Finalmente, lo nuevo que vivimos no está siempre al mismo nivel que lo antiguo. La nueva etapa de la vida puede ciertamente sacar a luz nuevas cualidades, pero no se trata solo de las capacidades y posibilidades que subyacen en nosotros. El nuevo camino en la vida más bien quiere mostrarnos nuevos aspectos de nuestra humanidad y conducirnos a una nueva espiritualidad. Se descubre una nueva interioridad. Ya no se siente la necesidad de hundirse en el barullo y el trajín para autoafirmarse. Aparece una especie de misericordia y benevolencia. El fracaso nos ha hace más indulgentes. Surge una nueva anchura que considera a las personas tal como son, que deja de enjuiciar.
Por supuesto, no debemos mirar esta experiencia de desencanto y frustración como si fuera una condición absolutamente necesaria para conseguir una vida con éxito. Debemos confiar, eso sí, en que es posible seguir nuestro camino sin fracasar, pero si fracasáramos, entonces la aceptación del hecho podría convertirse en una profunda experiencia espiritual. El que fracasa experimenta con bastante frecuencia el “yo muerto”, le arrebatan su ego y su seguridad.
Sin duda, surge la cuestión de quién se involucra y acompaña a los fracasados. Sobre este punto, para los que han experimentado el fracaso en el ámbito eclesial, los gestos y las palabras del papa Francisco son signos de esperanza. En la exhortación apostólica Evangelii gaudium, ha planteado quela Iglesia está llamada a ser siempre la casa abierta. Todos pueden participar de alguna manera en la vida eclesial, todos pueden integrar la comunidad, y tampoco las puertas de los sacramentos deberían cerrarse por una razón cualquiera. Y a renglón seguido afirma que “la eucaristía, si bien constituye la plenitud de la vida sacramental, no es un premio para los perfectos, sino un generoso remedio y un alimento para los débiles. A menudo nos comportamos como controladores de la gracia y no como facilitadores. Pero la Iglesia no es una aduana, es la casa paterna donde hay lugar para cada uno con su vida a cuestas” (n. 47).

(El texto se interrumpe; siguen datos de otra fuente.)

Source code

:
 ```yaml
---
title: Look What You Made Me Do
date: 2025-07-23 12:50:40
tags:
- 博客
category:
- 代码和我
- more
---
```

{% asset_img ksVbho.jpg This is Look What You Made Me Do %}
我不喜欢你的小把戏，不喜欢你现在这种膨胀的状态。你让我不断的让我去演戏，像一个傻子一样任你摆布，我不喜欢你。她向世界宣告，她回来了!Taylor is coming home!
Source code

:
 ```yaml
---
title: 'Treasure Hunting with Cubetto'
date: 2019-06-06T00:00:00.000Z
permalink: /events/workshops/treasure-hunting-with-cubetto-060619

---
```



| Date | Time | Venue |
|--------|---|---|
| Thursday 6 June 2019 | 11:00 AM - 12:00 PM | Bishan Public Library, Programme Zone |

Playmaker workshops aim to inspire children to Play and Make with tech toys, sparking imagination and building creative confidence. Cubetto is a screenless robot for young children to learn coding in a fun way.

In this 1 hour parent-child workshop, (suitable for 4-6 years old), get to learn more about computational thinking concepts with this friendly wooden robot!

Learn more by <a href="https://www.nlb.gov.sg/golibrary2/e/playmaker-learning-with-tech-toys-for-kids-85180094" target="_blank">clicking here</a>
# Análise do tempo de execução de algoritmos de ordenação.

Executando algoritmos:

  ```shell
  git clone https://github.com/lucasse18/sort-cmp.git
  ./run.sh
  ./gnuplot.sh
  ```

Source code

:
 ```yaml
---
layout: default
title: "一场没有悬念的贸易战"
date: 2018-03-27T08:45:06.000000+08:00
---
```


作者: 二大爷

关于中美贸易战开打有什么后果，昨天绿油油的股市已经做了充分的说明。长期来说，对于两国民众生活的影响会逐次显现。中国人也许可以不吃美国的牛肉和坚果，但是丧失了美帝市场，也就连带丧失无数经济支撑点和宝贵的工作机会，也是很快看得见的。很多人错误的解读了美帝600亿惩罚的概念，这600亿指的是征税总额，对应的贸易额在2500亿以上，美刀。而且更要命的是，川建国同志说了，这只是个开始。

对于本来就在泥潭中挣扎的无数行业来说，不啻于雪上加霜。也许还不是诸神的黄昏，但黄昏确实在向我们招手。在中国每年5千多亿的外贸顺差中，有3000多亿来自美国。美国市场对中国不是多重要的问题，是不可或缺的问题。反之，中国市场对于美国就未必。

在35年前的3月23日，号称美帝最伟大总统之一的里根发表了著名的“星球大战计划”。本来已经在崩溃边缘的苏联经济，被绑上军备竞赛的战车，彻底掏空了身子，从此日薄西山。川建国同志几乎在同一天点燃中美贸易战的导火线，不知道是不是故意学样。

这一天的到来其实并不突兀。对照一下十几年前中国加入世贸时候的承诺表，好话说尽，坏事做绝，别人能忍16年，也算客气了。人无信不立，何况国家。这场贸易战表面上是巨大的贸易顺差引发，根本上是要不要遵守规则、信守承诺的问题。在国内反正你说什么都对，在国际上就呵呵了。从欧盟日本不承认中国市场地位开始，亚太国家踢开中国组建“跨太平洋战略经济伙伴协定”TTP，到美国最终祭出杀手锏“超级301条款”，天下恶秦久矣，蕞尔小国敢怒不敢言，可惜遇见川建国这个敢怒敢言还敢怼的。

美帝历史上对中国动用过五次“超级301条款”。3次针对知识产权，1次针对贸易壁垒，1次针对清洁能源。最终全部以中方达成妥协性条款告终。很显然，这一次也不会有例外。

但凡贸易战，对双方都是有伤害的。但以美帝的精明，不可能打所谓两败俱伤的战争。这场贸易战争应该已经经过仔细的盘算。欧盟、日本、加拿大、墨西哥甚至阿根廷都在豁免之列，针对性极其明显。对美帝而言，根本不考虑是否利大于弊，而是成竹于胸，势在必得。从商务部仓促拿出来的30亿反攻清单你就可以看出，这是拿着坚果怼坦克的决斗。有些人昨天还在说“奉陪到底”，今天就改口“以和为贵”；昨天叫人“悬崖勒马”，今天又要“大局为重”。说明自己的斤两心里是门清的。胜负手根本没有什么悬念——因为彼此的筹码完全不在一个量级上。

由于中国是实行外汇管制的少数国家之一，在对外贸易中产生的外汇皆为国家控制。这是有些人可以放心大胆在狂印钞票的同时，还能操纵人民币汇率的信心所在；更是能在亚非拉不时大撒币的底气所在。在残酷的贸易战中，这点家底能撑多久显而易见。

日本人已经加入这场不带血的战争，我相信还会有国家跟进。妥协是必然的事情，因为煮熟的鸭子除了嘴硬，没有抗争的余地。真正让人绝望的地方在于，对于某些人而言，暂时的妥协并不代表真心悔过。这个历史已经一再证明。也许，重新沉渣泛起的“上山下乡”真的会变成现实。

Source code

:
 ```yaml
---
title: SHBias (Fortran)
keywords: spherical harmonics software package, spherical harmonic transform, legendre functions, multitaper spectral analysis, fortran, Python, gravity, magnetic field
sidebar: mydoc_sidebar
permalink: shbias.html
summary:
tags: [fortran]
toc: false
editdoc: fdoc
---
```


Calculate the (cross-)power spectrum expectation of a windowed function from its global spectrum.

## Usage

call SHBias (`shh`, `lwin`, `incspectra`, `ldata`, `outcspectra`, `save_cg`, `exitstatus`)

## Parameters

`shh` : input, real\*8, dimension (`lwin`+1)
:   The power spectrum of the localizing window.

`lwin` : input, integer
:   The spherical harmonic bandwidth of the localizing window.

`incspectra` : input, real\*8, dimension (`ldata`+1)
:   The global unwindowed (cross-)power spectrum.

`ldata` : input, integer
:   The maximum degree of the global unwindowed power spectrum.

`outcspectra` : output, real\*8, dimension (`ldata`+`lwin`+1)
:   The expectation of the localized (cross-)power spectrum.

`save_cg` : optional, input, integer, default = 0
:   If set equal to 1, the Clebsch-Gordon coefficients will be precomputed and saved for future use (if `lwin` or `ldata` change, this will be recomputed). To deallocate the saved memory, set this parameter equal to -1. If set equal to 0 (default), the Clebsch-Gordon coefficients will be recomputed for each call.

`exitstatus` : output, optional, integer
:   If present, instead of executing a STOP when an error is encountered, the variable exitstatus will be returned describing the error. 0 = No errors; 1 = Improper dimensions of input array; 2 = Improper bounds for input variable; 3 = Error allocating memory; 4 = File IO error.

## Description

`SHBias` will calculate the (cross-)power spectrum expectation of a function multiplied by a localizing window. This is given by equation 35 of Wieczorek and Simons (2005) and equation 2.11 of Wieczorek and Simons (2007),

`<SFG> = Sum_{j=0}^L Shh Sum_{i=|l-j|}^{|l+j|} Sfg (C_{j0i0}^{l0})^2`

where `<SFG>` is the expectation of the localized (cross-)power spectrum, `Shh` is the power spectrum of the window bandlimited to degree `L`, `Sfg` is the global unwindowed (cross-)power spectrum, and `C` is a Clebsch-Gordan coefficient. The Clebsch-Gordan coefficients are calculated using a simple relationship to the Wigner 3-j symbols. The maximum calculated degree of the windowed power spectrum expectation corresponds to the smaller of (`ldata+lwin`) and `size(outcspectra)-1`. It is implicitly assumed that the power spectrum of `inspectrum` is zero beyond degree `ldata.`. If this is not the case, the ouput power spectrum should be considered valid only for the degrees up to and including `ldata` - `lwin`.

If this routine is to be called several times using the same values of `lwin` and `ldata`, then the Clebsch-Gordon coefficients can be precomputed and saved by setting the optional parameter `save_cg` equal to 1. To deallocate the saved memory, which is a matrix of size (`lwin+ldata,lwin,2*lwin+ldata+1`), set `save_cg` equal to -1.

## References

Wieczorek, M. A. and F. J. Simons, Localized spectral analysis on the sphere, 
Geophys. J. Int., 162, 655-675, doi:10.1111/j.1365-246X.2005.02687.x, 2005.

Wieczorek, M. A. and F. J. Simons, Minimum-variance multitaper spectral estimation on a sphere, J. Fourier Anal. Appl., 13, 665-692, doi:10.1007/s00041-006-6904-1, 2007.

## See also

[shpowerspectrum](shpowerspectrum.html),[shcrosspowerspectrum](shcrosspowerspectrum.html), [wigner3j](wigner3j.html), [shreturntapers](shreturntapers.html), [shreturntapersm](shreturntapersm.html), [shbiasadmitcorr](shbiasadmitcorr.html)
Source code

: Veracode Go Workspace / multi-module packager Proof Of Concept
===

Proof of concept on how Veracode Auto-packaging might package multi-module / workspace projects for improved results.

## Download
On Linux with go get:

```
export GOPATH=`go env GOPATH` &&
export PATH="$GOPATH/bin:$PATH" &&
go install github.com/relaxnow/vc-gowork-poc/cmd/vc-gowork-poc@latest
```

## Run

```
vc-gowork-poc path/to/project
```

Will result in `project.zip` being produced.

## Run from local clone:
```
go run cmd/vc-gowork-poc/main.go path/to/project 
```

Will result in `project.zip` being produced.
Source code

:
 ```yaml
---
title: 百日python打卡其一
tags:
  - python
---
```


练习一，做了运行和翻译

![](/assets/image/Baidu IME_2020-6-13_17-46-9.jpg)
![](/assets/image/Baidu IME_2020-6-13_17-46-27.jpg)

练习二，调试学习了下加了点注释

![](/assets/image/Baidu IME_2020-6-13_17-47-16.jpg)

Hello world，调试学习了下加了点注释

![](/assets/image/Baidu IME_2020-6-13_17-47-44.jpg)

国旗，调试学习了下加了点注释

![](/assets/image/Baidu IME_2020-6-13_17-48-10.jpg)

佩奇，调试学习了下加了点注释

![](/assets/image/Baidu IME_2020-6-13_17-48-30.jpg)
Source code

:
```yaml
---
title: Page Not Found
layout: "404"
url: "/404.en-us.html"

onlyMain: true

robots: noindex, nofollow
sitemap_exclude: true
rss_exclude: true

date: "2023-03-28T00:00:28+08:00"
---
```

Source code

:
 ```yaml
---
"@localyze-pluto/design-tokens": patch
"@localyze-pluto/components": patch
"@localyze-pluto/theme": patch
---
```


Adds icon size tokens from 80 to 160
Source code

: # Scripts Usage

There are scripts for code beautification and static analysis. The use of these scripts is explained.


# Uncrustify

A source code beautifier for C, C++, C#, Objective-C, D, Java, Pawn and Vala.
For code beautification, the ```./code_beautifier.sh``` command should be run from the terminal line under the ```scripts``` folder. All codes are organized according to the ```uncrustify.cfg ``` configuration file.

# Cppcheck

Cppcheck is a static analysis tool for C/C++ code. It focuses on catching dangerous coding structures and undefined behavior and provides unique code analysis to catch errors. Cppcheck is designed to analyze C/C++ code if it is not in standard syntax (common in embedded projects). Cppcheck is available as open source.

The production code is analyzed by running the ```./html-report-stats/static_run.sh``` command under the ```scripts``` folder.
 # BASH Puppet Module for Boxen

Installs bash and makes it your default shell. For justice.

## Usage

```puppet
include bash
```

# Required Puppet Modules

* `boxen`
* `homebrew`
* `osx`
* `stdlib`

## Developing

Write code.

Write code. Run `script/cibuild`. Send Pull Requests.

En suma, en una cultura que insiste en presentar el éxito como norma última y que, en consecuencia, margina o desprecia al que ha fracasado, son contraculturales y esperanzadoras las palabras del padre Adolfo Nicolás: “El fracaso parece que nos pone en tensión, en dificultad, pero en el fondo es la gran oportunidad de ir más a lo hondo, de profundizar un poco más en quiénes somos, de conocer nuestras debilidades, nuestras limitaciones y partir de ahí para un nuevo camino. ¡El fracaso es la gran oportunidad!”.